U.S. fashion and firms are in good shape, compared with other categories when it comes to corporate bankruptcies.
Thus far in 2025, there’s been just two fashion firm bankruptcies with liabilities over $1 billion — Claire’s Holdings LLC in August and Forever 21’s U.S. store operator and brand licensee F21 OpCo LLC in March — according to S&P Global Market Intelligence. That’s just two fashion-related companies out of the 26 firms that filed with more than $1 billion in liabilities. High on this list are firms in the healthcare category and information technology. Consumer discretionary, made the list too, but the other bankrupt firms in the category — such as home fashion retailers At Home Group Inc. in June and Joann Inc. in January — were neither apparel nor footwear companies.
The S&P report also found that large U.S. corporate bankruptcies have favored the reorganization process over liquidations in the third quarter. Bankruptcy reorganizations for the period rose more than 23 percent from the second quarter to 137 overall, while bankruptcy liquidations declined more than 9 percent to 69. Most of the U.S. corporate bankruptcies have been in the utilities sector, followed by real estate and consumer staples.
Claire’s, which sells fashion accessories including footwear and socks, was able to avoid a liquidation through a sale of its assets to Ames Watson for $140 million. That sale meant the closure of just 300 store locations, saving about 960 standalone doors across North America. The F21 OpCo filing ended in liquidation, and the operator in June did agree to waive a $323 million claim to boost recoveries by unsecured creditors through partial repayments to vendors and other creditors.
S&P Global Market Intelligence also found that large bankruptcies are on pace to reach their highest annual level since 2010, with 582 cases filed through September. The S&P data tracking includes firms with public debt and assets or liabilities of at least $2 million, or private companies with assets or liabilities of at least $10 million at the time of the bankruptcy filing.
Among the shoe firms that filed for bankruptcy this year are sneaker reseller Soleply, which sells sneakers from brands such as Yeezy, Asics, Nike, Jordan and New Balance, and children’s shoe retailer Amiga Shoes, which filed a Chapter 7 petition to liquidate. Also in liquidation mode is fashion rental platform CaaStle, which filed its Chapter 7 petition in June.
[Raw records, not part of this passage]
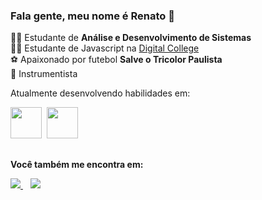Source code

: ### Fala gente, meu nome é Renato 👋

👨‍🎓 Estudante de **Análise e Desenvolvimento de Sistemas** <br />
👨‍🎓 Estudante de Javascript na [Digital College](https://digitalcollege.com.br/)<br />
⚽ Apaixonado por futebol **Salve o Tricolor Paulista**<br />
🎹 Instrumentista<br />

Atualmente desenvolvendo habilidades em:<br />

<div display="inline">
  <img width="50" heigth="50" src="https://cdn.jsdelivr.net/gh/devicons/devicon/icons/html5/html5-original-wordmark.svg" />&nbsp;
  <img width="50" heigth="50" src="https://cdn.jsdelivr.net/gh/devicons/devicon/icons/tailwindcss/tailwindcss-plain.svg" />
</div>

##

**Você também me encontra em:**

<a href="https://www.linkedin.com/in/renato-holanda-64975499"/>
 <img src="https://img.shields.io/badge/linkedin-%230077B5.svg?style=for-the-badge&logo=linkedin&logoColor=white">
</a>&nbsp;&nbsp;

<a href="https://mail.google.com/mail/u/0/?tab=rm&ogbl#inbox"/>
 <img src="https://img.shields.io/badge/Gmail-D14836?style=for-the-badge&logo=gmail&logoColor=white">
</a>
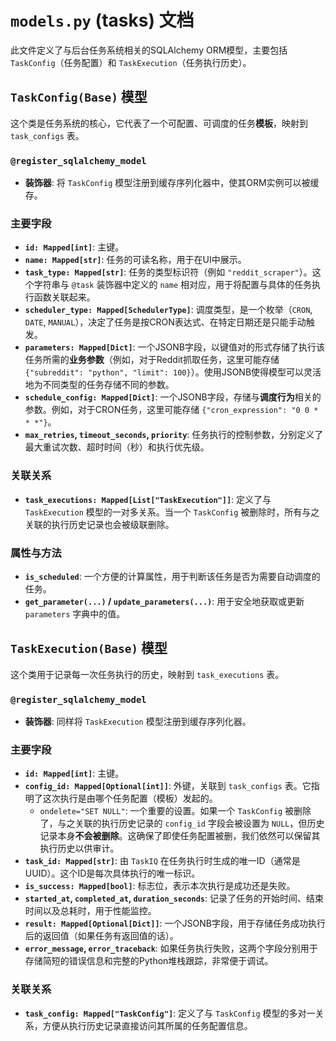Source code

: # `models.py` (tasks) 文档

此文件定义了与后台任务系统相关的SQLAlchemy ORM模型，主要包括 `TaskConfig`（任务配置）和 `TaskExecution`（任务执行历史）。

## `TaskConfig(Base)` 模型

这个类是任务系统的核心，它代表了一个可配置、可调度的任务**模板**，映射到 `task_configs` 表。

### `@register_sqlalchemy_model`
- **装饰器**: 将 `TaskConfig` 模型注册到缓存序列化器中，使其ORM实例可以被缓存。

### 主要字段
- **`id: Mapped[int]`**: 主键。
- **`name: Mapped[str]`**: 任务的可读名称，用于在UI中展示。
- **`task_type: Mapped[str]`**: 任务的类型标识符（例如 `"reddit_scraper"`）。这个字符串与 `@task` 装饰器中定义的 `name` 相对应，用于将配置与具体的任务执行函数关联起来。
- **`scheduler_type: Mapped[SchedulerType]`**: 调度类型，是一个枚举（`CRON`, `DATE`, `MANUAL`），决定了任务是按CRON表达式、在特定日期还是只能手动触发。
- **`parameters: Mapped[Dict]`**: 一个JSONB字段，以键值对的形式存储了执行该任务所需的**业务参数**（例如，对于Reddit抓取任务，这里可能存储 `{"subreddit": "python", "limit": 100}`）。使用JSONB使得模型可以灵活地为不同类型的任务存储不同的参数。
- **`schedule_config: Mapped[Dict]`**: 一个JSONB字段，存储与**调度行为**相关的参数。例如，对于CRON任务，这里可能存储 `{"cron_expression": "0 0 * * *"}`。
- **`max_retries`, `timeout_seconds`, `priority`**: 任务执行的控制参数，分别定义了最大重试次数、超时时间（秒）和执行优先级。

### 关联关系
- **`task_executions: Mapped[List["TaskExecution"]]`**: 定义了与 `TaskExecution` 模型的一对多关系。当一个 `TaskConfig` 被删除时，所有与之关联的执行历史记录也会被级联删除。

### 属性与方法
- **`is_scheduled`**: 一个方便的计算属性，用于判断该任务是否为需要自动调度的任务。
- **`get_parameter(...)` / `update_parameters(...)`**: 用于安全地获取或更新 `parameters` 字典中的值。

## `TaskExecution(Base)` 模型

这个类用于记录每一次任务执行的历史，映射到 `task_executions` 表。

### `@register_sqlalchemy_model`
- **装饰器**: 同样将 `TaskExecution` 模型注册到缓存序列化器。

### 主要字段
- **`id: Mapped[int]`**: 主键。
- **`config_id: Mapped[Optional[int]]`**: 外键，关联到 `task_configs` 表。它指明了这次执行是由哪个任务配置（模板）发起的。
    - `ondelete="SET NULL"`: 一个重要的设置。如果一个 `TaskConfig` 被删除了，与之关联的执行历史记录的 `config_id` 字段会被设置为 `NULL`，但历史记录本身**不会被删除**。这确保了即使任务配置被删，我们依然可以保留其执行历史以供审计。
- **`task_id: Mapped[str]`**: 由 `TaskIQ` 在任务执行时生成的唯一ID（通常是UUID）。这个ID是每次具体执行的唯一标识。
- **`is_success: Mapped[bool]`**: 标志位，表示本次执行是成功还是失败。
- **`started_at`, `completed_at`, `duration_seconds`**: 记录了任务的开始时间、结束时间以及总耗时，用于性能监控。
- **`result: Mapped[Optional[Dict]]`**: 一个JSONB字段，用于存储任务成功执行后的返回值（如果任务有返回值的话）。
- **`error_message`, `error_traceback`**: 如果任务执行失败，这两个字段分别用于存储简短的错误信息和完整的Python堆栈跟踪，非常便于调试。

### 关联关系
- **`task_config: Mapped["TaskConfig"]`**: 定义了与 `TaskConfig` 模型的多对一关系，方便从执行历史记录直接访问其所属的任务配置信息。
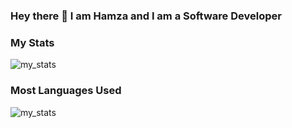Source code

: ### Hey there 👋 I am Hamza and I am a Software Developer

<!--
**HamzaAnwar1998/HamzaAnwar1998** is a ✨ _special_ ✨ repository because its `README.md` (this file) appears on your GitHub profile.

Here are some ideas to get you started:

- 🔭 I’m currently working on ...
- 🌱 I’m currently learning ...
- 👯 I’m looking to collaborate on ...
- 🤔 I’m looking for help with ...
- 💬 Ask me about ...
- 📫 How to reach me: ...
- 😄 Pronouns: ...
- ⚡ Fun fact: ...
-->


### My Stats
<img src="https://github-readme-stats.vercel.app/api?username=HamzaAnwar1998&count_private=true&layout=compact&theme=tokyonight" alt="my_stats"/>

### Most Languages Used
<img src="https://github-readme-stats.vercel.app/api/top-langs/?username=HamzaAnwar1998&layout=compact&theme=tokyonight" alt="my_stats"/>
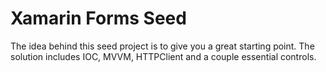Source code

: Xamarin Forms Seed
================

The idea behind this seed project is to give you a great starting point. The solution includes IOC, MVVM, HTTPClient and a couple essential controls.
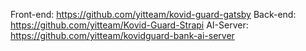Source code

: Front-end: https://github.com/yitteam/kovid-guard-gatsby
Back-end: https://github.com/yitteam/Kovid-Guard-Strapi
AI-Server: https://github.com/yitteam/kovidguard-bank-ai-server
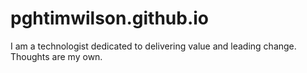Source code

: # pghtimwilson.github.io
I am a technologist dedicated to delivering value and leading change. Thoughts are my own.
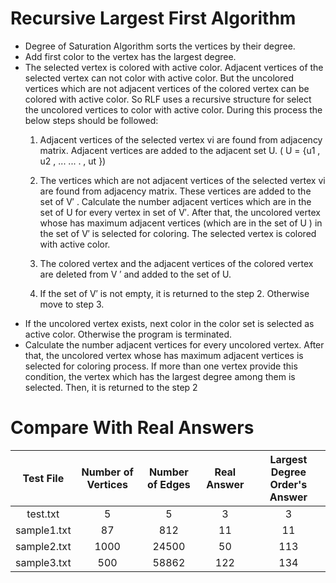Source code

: # Recursive Largest First Algorithm

* Degree of Saturation Algorithm sorts the vertices by their degree.
* Add first color to the vertex has the largest degree.
* The selected vertex is colored with active color. Adjacent
  vertices of the selected vertex can not color with active color. But
  the uncolored vertices which are not adjacent vertices of the
  colored vertex can be colored with active color. So RLF uses a
  recursive structure for select the uncolored vertices to color with
  active color. During this process the below steps should be
  followed:
  1. Adjacent vertices of the selected vertex vi are found
  from adjacency matrix. Adjacent vertices are added to
  the adjacent set U. ( U = {u1 , u2 , ... ... . , ut })
  
  2. The vertices which are not adjacent vertices of the
  selected vertex vi are found from adjacency matrix.
  These vertices are added to the set of V′ . Calculate the
  number adjacent vertices which are in the set of U for
  every vertex in set of V′. After that, the uncolored
  vertex whose has maximum adjacent vertices (which
  are in the set of U ) in the set of V′ is selected for
  coloring. The selected vertex is colored with active
  color.
  
  3. The colored vertex and the adjacent vertices of the
  colored vertex are deleted from V ′ and added to the set
  of U.
  
  4. If the set of V′ is not empty, it is returned to the step 2.
  Otherwise move to step 3.
* If the uncolored vertex exists, next color in the color set
  is selected as active color. Otherwise the program is terminated.
* Calculate the number adjacent vertices for every
  uncolored vertex. After that, the uncolored vertex whose has
  maximum adjacent vertices is selected for coloring process. If
  more than one vertex provide this condition, the vertex which has
  the largest degree among them is selected. Then, it is returned to
  the step 2


# Compare With Real Answers

|  Test File  | Number of Vertices | Number of Edges | Real Answer | Largest Degree Order's Answer |
|:-----------:|:------------------:|:---------------:|:-----------:|:-----------------------------:|
|  test.txt   |         5          |        5        |      3      |               3               |
| sample1.txt |         87         |       812       |     11      |              11               |
| sample2.txt |        1000        |      24500      |     50      |              113              |
| sample3.txt |        500         |      58862      |     122     |              134              |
In addition, the Hudson’s Bay department store retailer that filed for bankruptcy protection in March is not part of the S&P tally as that filing was in Canada, where the retailer is based.
The S&P report cited weak balance sheets of overleveraged firms facing macroeconomic headwinds as the key reason, since these companies are trying to refinance low-interest debt issued over the previous decade in a backdrop of elevated interest rates. The S&P report concluded that interest payments on new debt issued over the coming months could ease some of that pressure if corporate borrowing rates begin to decline, a possibility given the expectations that the U.S. Federal Reserve will cut its benchmark short-term interest rate.